(Source texts of formatted documents)
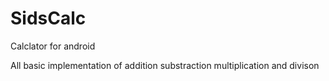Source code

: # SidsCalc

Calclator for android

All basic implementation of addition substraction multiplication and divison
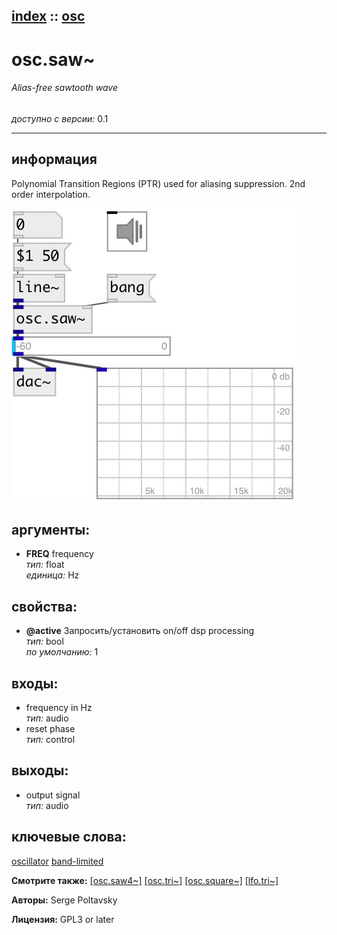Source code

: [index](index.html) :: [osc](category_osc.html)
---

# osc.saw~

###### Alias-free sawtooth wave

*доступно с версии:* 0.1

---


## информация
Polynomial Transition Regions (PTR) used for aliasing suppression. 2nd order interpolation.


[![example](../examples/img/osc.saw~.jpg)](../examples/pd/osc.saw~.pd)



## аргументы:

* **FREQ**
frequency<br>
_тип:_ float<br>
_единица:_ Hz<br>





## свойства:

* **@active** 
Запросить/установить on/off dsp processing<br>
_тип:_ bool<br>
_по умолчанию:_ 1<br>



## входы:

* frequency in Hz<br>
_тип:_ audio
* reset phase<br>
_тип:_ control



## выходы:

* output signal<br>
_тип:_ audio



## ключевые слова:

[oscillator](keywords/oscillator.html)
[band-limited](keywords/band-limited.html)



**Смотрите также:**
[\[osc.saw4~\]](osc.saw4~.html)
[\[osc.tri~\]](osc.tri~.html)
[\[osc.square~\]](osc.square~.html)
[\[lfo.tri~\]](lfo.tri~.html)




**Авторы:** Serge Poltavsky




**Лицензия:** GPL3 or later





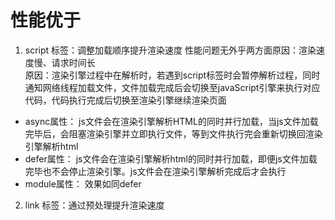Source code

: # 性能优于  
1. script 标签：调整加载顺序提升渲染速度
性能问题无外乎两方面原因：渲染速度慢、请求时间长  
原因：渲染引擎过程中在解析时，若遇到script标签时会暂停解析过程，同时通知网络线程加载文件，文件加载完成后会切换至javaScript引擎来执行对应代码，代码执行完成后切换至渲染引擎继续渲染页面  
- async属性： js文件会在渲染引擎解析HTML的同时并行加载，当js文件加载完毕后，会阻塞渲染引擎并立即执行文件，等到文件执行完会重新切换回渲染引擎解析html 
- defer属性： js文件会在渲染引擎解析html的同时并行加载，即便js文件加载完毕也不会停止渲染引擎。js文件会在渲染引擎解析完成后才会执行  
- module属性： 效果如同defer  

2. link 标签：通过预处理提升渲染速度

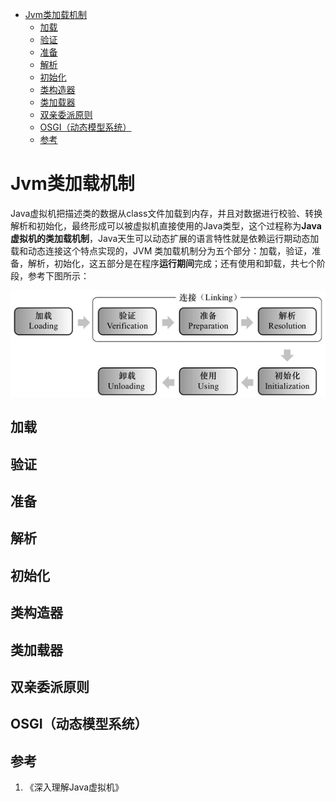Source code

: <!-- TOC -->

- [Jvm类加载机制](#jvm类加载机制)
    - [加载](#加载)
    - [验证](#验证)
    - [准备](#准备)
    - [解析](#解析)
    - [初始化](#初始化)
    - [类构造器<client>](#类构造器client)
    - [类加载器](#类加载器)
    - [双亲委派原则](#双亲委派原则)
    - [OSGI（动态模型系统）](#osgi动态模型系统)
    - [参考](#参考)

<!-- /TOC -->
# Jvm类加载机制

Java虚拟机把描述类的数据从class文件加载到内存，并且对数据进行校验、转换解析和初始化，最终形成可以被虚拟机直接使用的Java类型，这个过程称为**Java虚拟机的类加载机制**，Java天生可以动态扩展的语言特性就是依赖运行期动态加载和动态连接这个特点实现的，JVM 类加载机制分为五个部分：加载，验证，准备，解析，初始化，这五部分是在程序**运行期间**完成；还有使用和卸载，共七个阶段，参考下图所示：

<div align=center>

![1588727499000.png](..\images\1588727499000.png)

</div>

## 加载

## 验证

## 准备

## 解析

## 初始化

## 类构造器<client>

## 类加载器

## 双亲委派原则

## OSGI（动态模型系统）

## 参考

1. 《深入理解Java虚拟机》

__Task details__
The lines to show are those in the data above that include "类构造器".

__Solved exercise__
    - [类构造器<client>](#类构造器client)
## 类构造器<client>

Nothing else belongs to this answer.